*** Dataset extract ***

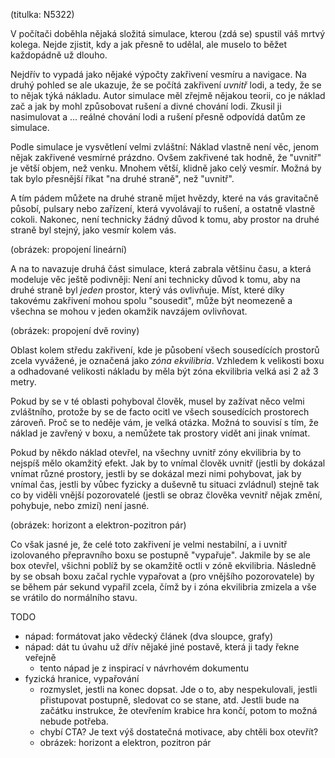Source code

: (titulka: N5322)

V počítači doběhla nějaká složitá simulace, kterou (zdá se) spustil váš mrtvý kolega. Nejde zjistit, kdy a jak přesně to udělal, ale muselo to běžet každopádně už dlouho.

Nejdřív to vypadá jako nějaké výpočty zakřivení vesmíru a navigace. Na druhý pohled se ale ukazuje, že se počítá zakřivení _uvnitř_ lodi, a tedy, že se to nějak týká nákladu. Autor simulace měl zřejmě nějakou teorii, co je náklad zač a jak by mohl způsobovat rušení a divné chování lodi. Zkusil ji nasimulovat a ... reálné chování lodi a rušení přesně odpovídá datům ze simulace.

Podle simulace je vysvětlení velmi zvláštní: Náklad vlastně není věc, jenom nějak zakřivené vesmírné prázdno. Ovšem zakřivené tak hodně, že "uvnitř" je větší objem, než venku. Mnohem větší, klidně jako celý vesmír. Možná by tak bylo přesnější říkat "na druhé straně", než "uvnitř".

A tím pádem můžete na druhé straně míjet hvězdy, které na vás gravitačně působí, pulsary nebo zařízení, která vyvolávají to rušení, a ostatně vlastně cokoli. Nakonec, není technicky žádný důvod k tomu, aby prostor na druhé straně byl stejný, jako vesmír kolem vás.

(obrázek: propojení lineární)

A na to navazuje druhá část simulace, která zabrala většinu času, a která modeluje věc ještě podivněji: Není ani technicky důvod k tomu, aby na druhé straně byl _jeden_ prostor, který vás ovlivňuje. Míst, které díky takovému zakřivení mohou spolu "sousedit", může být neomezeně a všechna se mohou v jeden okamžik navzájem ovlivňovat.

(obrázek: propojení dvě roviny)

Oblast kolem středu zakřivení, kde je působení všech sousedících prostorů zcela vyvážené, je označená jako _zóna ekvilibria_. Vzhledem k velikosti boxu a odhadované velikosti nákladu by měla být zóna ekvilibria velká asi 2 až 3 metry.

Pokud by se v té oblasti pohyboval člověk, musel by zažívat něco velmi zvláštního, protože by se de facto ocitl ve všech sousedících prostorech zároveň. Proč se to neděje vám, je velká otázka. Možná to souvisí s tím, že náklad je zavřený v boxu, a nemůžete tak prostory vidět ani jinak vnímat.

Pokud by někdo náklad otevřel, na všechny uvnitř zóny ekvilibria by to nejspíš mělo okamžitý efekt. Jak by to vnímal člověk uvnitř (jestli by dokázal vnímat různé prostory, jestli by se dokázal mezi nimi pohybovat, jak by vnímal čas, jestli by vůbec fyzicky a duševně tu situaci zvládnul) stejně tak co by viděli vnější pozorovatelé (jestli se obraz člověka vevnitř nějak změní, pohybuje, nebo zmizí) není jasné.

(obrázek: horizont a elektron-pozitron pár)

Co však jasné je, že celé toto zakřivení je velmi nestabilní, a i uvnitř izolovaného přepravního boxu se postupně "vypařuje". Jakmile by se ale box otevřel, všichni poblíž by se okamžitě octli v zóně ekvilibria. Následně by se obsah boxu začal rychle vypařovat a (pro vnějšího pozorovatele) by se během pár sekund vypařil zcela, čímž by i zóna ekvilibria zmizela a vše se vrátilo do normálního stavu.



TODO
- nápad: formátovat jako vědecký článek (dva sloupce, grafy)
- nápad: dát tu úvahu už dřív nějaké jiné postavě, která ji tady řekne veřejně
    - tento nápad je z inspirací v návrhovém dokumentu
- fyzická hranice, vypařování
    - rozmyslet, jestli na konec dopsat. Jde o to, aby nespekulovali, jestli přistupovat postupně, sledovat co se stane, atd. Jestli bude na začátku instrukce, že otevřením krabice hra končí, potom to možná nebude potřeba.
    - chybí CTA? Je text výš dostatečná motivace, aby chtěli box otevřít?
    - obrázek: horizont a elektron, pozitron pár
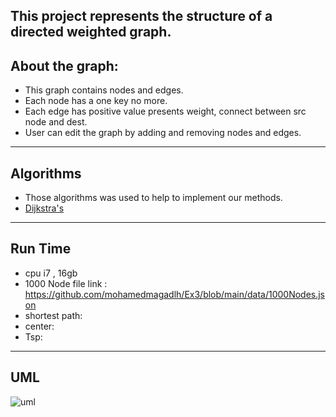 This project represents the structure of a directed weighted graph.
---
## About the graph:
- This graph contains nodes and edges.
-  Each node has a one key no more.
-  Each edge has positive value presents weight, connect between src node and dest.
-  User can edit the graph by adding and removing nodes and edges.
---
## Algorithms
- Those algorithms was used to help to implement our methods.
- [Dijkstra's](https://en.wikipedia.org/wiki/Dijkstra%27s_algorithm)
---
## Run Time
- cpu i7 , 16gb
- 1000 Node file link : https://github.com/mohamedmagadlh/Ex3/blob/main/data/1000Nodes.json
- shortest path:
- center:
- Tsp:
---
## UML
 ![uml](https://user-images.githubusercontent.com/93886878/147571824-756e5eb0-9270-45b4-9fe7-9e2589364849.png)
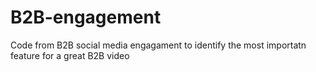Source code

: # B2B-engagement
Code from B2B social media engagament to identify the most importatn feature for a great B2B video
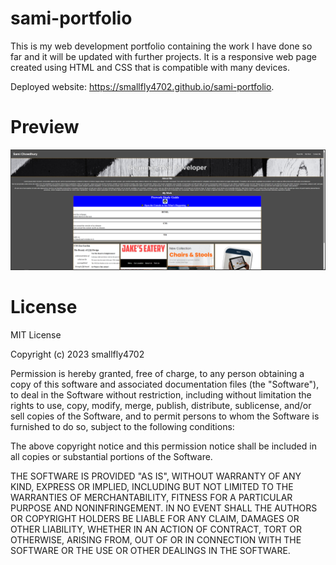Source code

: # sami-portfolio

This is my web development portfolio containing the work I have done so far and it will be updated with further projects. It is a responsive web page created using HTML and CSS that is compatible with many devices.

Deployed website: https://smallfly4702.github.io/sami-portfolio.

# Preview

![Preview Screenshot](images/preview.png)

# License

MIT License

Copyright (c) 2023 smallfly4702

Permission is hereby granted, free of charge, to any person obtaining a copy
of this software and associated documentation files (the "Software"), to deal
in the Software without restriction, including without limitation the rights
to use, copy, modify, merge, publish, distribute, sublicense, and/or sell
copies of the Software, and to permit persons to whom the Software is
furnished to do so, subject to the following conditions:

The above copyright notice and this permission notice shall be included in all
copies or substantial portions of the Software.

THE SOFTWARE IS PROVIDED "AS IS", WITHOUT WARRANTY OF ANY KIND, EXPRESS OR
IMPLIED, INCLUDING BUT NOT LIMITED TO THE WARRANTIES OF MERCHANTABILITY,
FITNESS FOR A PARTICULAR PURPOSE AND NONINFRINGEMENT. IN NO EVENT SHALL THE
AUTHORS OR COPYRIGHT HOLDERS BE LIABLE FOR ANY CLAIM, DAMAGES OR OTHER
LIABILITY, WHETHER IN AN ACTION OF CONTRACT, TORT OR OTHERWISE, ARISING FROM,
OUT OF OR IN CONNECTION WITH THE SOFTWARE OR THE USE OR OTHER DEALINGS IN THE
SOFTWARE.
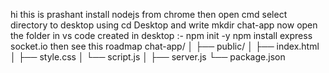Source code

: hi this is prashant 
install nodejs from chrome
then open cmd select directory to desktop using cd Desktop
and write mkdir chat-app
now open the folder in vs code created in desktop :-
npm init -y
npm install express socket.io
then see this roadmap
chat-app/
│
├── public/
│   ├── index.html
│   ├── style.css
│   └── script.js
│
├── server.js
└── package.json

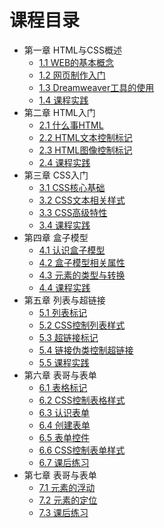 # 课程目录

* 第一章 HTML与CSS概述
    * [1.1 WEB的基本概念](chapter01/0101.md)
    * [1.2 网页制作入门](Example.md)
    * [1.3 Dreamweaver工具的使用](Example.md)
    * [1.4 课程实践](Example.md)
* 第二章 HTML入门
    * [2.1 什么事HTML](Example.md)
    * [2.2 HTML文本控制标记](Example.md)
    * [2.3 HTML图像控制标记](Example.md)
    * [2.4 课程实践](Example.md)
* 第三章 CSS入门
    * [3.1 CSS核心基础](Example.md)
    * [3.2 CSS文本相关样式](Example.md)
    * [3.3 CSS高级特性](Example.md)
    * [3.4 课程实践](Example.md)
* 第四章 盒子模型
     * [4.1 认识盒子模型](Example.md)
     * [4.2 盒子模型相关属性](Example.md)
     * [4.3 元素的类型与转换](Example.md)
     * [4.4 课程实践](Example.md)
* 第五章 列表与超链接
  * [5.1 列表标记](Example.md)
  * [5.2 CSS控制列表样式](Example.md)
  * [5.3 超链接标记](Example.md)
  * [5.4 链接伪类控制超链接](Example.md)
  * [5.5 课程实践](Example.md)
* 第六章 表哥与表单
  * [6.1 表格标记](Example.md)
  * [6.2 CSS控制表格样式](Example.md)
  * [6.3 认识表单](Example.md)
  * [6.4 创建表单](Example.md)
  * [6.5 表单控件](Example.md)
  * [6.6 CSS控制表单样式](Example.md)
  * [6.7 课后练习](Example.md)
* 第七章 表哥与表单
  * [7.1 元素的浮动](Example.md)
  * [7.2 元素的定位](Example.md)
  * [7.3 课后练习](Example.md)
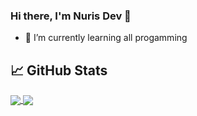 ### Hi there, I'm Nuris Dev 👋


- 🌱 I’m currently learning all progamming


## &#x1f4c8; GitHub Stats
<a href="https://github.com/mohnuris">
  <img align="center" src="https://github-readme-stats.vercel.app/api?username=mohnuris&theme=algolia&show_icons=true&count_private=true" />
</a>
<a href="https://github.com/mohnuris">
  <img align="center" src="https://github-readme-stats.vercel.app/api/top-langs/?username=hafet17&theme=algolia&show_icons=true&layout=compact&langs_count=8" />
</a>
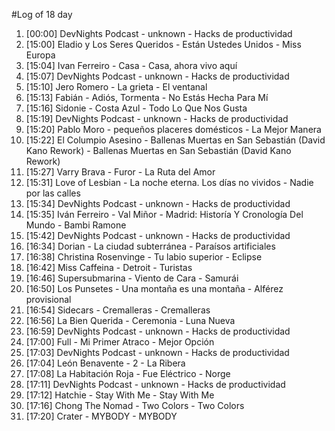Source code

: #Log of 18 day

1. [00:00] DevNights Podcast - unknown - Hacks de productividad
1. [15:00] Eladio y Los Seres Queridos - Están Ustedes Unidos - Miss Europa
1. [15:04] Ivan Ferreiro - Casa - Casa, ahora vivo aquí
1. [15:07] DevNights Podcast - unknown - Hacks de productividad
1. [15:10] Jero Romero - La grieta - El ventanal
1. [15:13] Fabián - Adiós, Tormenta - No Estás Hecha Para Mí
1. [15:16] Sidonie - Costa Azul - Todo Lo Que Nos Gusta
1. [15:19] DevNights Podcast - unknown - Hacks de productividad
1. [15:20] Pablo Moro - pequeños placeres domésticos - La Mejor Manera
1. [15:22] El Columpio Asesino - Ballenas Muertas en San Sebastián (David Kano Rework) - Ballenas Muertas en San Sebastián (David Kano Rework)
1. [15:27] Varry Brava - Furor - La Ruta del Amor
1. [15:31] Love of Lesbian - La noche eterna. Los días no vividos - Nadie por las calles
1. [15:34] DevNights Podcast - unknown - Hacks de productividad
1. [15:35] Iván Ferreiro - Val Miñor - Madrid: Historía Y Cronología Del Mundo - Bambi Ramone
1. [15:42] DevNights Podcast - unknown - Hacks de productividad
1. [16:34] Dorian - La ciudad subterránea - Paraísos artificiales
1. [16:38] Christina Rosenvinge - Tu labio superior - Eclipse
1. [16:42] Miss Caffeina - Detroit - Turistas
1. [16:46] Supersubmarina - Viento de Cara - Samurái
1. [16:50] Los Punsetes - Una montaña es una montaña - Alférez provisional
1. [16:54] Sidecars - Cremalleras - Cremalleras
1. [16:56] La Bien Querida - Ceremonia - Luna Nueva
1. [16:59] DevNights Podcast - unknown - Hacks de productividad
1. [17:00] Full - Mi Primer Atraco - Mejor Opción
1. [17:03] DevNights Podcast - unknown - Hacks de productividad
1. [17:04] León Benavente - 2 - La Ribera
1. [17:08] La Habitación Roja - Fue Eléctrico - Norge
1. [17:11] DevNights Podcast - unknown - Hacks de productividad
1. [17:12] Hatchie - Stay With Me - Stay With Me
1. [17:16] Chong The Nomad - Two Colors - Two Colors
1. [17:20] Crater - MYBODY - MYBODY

*** End of Dataset extract ***

Work order. Of the entries above, repeat exactly the lines from the line with "1. [15:16] Sidonie" through the line with "1. [17:03] DevNights", both of them included.

Answer space.
1. [15:16] Sidonie - Costa Azul - Todo Lo Que Nos Gusta
1. [15:19] DevNights Podcast - unknown - Hacks de productividad
1. [15:20] Pablo Moro - pequeños placeres domésticos - La Mejor Manera
1. [15:22] El Columpio Asesino - Ballenas Muertas en San Sebastián (David Kano Rework) - Ballenas Muertas en San Sebastián (David Kano Rework)
1. [15:27] Varry Brava - Furor - La Ruta del Amor
1. [15:31] Love of Lesbian - La noche eterna. Los días no vividos - Nadie por las calles
1. [15:34] DevNights Podcast - unknown - Hacks de productividad
1. [15:35] Iván Ferreiro - Val Miñor - Madrid: Historía Y Cronología Del Mundo - Bambi Ramone
1. [15:42] DevNights Podcast - unknown - Hacks de productividad
1. [16:34] Dorian - La ciudad subterránea - Paraísos artificiales
1. [16:38] Christina Rosenvinge - Tu labio superior - Eclipse
1. [16:42] Miss Caffeina - Detroit - Turistas
1. [16:46] Supersubmarina - Viento de Cara - Samurái
1. [16:50] Los Punsetes - Una montaña es una montaña - Alférez provisional
1. [16:54] Sidecars - Cremalleras - Cremalleras
1. [16:56] La Bien Querida - Ceremonia - Luna Nueva
1. [16:59] DevNights Podcast - unknown - Hacks de productividad
1. [17:00] Full - Mi Primer Atraco - Mejor Opción
1. [17:03] DevNights Podcast - unknown - Hacks de productividad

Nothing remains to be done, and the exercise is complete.